Oscillating in the vertical plane, vibrating screens accelerate the material particles until they become airborne and then fall further down the inclined screen mesh. Material smaller than the screen mesh passes through the screen, with larger material being retained on top of the screen and discharging over the end of the screen. Vibrating screens are useful where aggressive screening action is required, such as to loosen small frozen lumps of sawdust.

Vibrating screens were used for decades in the forest products industry until high capacity gyratory screens were introduced. Disadvantages of the vibrating screen include:

• Airborne slivers fall narrow end down and become wedged into the screen mesh.
• Screens break due to the high frequency.
• High maintenance costs.
• High noise.

If aggressive screening is required, consideration should be given to the `flip-flow’ screen.

Flip-Flow Screens

Flip-Flow screens consist of multiple, perforated, flexible, polyurethane screen panels that are mounted on two steel frames that move contrary to each other.  As they move, the screen panels are alternately stretched and relaxed.  As they are stretched, they impart very high, vertical `g-forces’ to the material on the screen, launching it into the air.  The screen declination varies depending upon the material being handled, but is approximately 20° for wood chips.  As with other screens, Flip-Flow screens can have multiple screen decks for different size classifications.

Material is fed onto the upper end of the sloped screen and the alternating stretching and relaxing of the screen panels causes the airborne material to bounce down the screen. Particles smaller than the screen openings fall through the screen panels, while larger particles are retained on the top of the screen panels pass over the end of the screen.

Due to the high `g-forces’ imparted to the particles, Flip-flow screens are very good at processing cohesive materials that are frozen or stuck together.  And, as the polyurethane panels are stretched and relaxed, the openings are also stretched and relaxed, resulting in a screen that never blinds.

Flip-flow screens require much more power to drive than other machines of comparable capacity.  They are very heavy duty and are costly.  It is paramount that large sharp objects be kept out of the feed to the Flip-Flow screen in order to avoid damaging the polyurethane panels. Although the screen is mounted on isolation pads, the large mass and high vibration forces quite often necessitate separate support structures that go completely down to grade, so as to not impart unsuitable vibrations to the surrounding equipment or building.

Flip-Flow screens work especially well as secondary / tertiary chip screens in pulp and paper mills in extreme northern climates that have a lot of snow.  The best Flip-Flow screen is the Liwell screen manufactured by Hein, Lehmann.

Trommel Screens

Trommel screens have cylindrical steel frameworks in which woven wire mesh screens are

fastened.  The screen drum lies on its side at a slight angle (2° – 8°) and has fixed steel tires that rotate on trunnion wheels.  Material is fed into the upper end of the drum and as the drum rotates, the material tends to ride up the side of the drum until it falls back to the bottom.  Agitated particles smaller than the screen mesh opening fall through the screen, while larger particles are carried along the bottom internal surface of the screen drum and eventually are discharged out the end of the drum.

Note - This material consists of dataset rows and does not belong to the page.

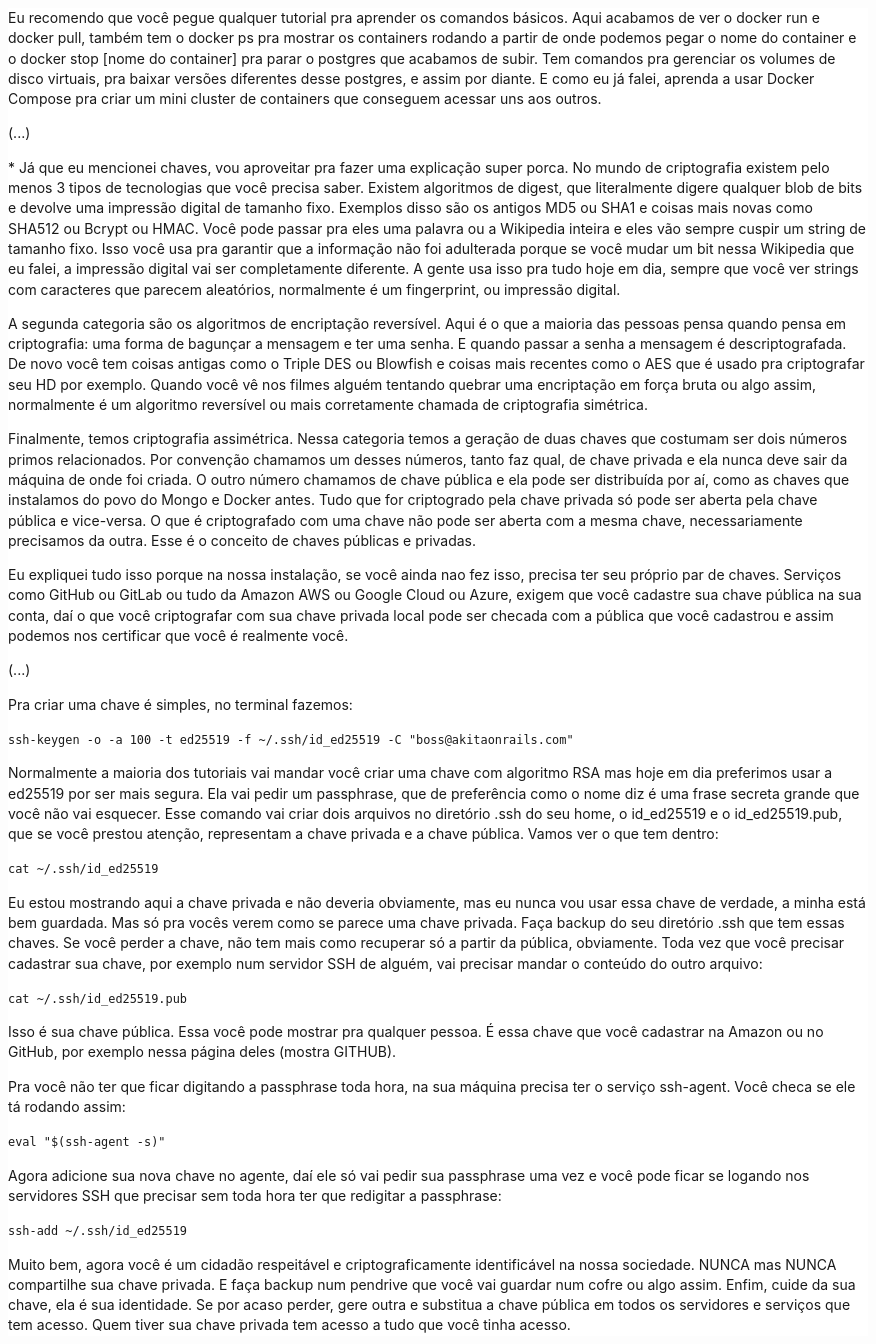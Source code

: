 <p>Eu recomendo que você pegue qualquer tutorial pra aprender os comandos básicos. Aqui acabamos de ver o docker run e docker pull, também tem o docker ps pra mostrar os containers rodando a partir de onde podemos pegar o nome do container e o docker stop [nome do container] pra parar o postgres que acabamos de subir. Tem comandos pra gerenciar os volumes de disco virtuais, pra baixar versões diferentes desse postgres, e assim por diante. E como eu já falei, aprenda a usar Docker Compose pra criar um mini cluster de containers que conseguem acessar uns aos outros.</p>
<p>(...)</p>
<p>*
  Já que eu mencionei chaves, vou aproveitar pra fazer uma explicação super porca. No mundo de criptografia existem pelo menos 3 tipos de tecnologias que você precisa saber. Existem algoritmos de digest, que literalmente digere qualquer blob de bits e devolve uma impressão digital de tamanho fixo. Exemplos disso são os antigos MD5 ou SHA1 e coisas mais novas como SHA512 ou Bcrypt ou HMAC. Você pode passar pra eles uma palavra ou a Wikipedia inteira e eles vão sempre cuspir um string de tamanho fixo. Isso você usa pra garantir que a informação não foi adulterada porque se você mudar um bit nessa Wikipedia que eu falei, a impressão digital vai ser completamente diferente. A gente usa isso pra tudo hoje em dia, sempre que você ver strings com caracteres que parecem aleatórios, normalmente é um fingerprint, ou impressão digital.</p>
<p>A segunda categoria são os algoritmos de encriptação reversível. Aqui é o que a maioria das pessoas pensa quando pensa em criptografia: uma forma de bagunçar a mensagem e ter uma senha. E quando passar a senha a mensagem é descriptografada. De novo você tem coisas antigas como o Triple DES ou Blowfish e coisas mais recentes como o AES que é usado pra criptografar seu HD por exemplo. Quando você vê nos filmes alguém tentando quebrar uma encriptação em força bruta ou algo assim, normalmente é um algoritmo reversível ou mais corretamente chamada de criptografia simétrica.</p>
<p>Finalmente, temos criptografia assimétrica. Nessa categoria temos a geração de duas chaves que costumam ser dois números primos relacionados. Por convenção chamamos um desses números, tanto faz qual, de chave privada e ela nunca deve sair da máquina de onde foi criada. O outro número chamamos de chave pública e ela pode ser distribuída por aí, como as chaves que instalamos do povo do Mongo e Docker antes. Tudo que for criptogrado pela chave privada só pode ser aberta pela chave pública e vice-versa. O que é criptografado com uma chave não pode ser aberta com a mesma chave, necessariamente precisamos da outra. Esse é o conceito de chaves públicas e privadas.</p>
<p>Eu expliquei tudo isso porque na nossa instalação, se você ainda nao fez isso, precisa ter seu próprio par de chaves. Serviços como GitHub ou GitLab ou tudo da Amazon AWS ou Google Cloud ou Azure, exigem que você cadastre sua chave pública na sua conta, daí o que você criptografar com sua chave privada local pode ser checada com a pública que você cadastrou e assim podemos nos certificar que você é realmente você.</p>
<p>(...)</p>
<p>Pra criar uma chave é simples, no terminal fazemos:</p>
<p><code>ssh-keygen -o -a 100 -t ed25519 -f ~/.ssh/id_ed25519 -C "boss@akitaonrails.com"</code></p>
<p>Normalmente a maioria dos tutoriais vai mandar você criar uma chave com algoritmo RSA mas hoje em dia preferimos usar a ed25519 por ser mais segura. Ela vai pedir um passphrase, que de preferência como o nome diz é uma frase secreta grande que você não vai esquecer. Esse comando vai criar dois arquivos no diretório .ssh do seu home, o id_ed25519 e o id_ed25519.pub, que se você prestou atenção, representam a chave privada e a chave pública. Vamos ver o que tem dentro:</p>
<p><code>cat ~/.ssh/id_ed25519</code></p>
<p>Eu estou mostrando aqui a chave privada e não deveria obviamente, mas eu nunca vou usar essa chave de verdade, a minha está bem guardada. Mas só pra vocês verem como se parece uma chave privada. Faça backup do seu diretório .ssh que tem essas chaves. Se você perder a chave, não tem mais como recuperar só a partir da pública, obviamente. Toda vez que você precisar cadastrar sua chave, por exemplo num servidor SSH de alguém, vai precisar mandar o conteúdo do outro arquivo:</p>
<p><code>cat ~/.ssh/id_ed25519.pub</code></p>
<p>Isso é sua chave pública. Essa você pode mostrar pra qualquer pessoa. É essa chave que você cadastrar na Amazon ou no GitHub, por exemplo nessa página deles (mostra GITHUB).</p>
<p>Pra você não ter que ficar digitando a passphrase toda hora, na sua máquina precisa ter o serviço ssh-agent. Você checa se ele tá rodando assim:</p>
<p><code>eval "$(ssh-agent -s)"</code></p>
<p>Agora adicione sua nova chave no agente, daí ele só vai pedir sua passphrase uma vez e você pode ficar se logando nos servidores SSH que precisar sem toda hora ter que redigitar a passphrase:</p>
<p><code>ssh-add ~/.ssh/id_ed25519</code></p>
<p>Muito bem, agora você é um cidadão respeitável e criptograficamente identificável na nossa sociedade. NUNCA mas NUNCA compartilhe sua chave privada. E faça backup num pendrive que você vai guardar num cofre ou algo assim. Enfim, cuide da sua chave, ela é sua identidade. Se por acaso perder, gere outra e substitua a chave pública em todos os servidores e serviços que tem acesso. Quem tiver sua chave privada tem acesso a tudo que você tinha acesso.</p>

Trommel screens can be equipped with multiple sizes of screens to produce various size classifications.  Depending upon the application, trommel screens can be equipped with internal `lifters’ or spirals to help move the material along the drum bottom.

As the amount of screen actually in contact with the material is quite low, trommel screens tend to be quite large compared to other screens of similar capacity. Long slivers tend to jam in the screen openings, resulting in the need for frequent cleaning.  Trommel screens will handle a lot of abuse and are generally low cost, vibration free, and produce low noise.

Trommel screens  are often used on tough, dirty applications such as logyard clean-up, composting plants or municipal solid waste (MSW) plants. There are many manufacturers of trommel screens.

Grizzly Screens

Grizzly screens consist of declined parallel bars. Material is fed onto the upper end of the screen and material narrower than the bar spacing falls through the bars with the larger material sliding down the bars and off the lower end of the screen.  In order for the large particles to flow down the screen, static grizzly screens are quite steep, >20°.  Vibrating grizzly screens can have a lower slope resulting in a longer retention time and a more efficient screen.

Grizzly screens are often used prior to and in conjunction with trommel screens to remove the gross oversized material that could jam or damage the trommel screens.

A passive form of grizzly screen utilizes screen plates with tapered, angular slots mounted in the bottom of chain conveyors. As the chain flights move material over the slots, material smaller than the slots will fall through.  Such a screen is used for rough screening out small particles such as fines, sand and grit.

Finger Screens

Finger screens are long, narrow vibratory screens with segmented, tapered finger plates with spaces between the fingers through which material may pass.  Material is fed into the back end of the screen and the vibrating fingers move the material along the screen.  Material smaller than the openings passes through the screen while large material is retained on top and eventually passes over the end of the screen.  The tapered shape of the fingers prevents material from blinding over the openings.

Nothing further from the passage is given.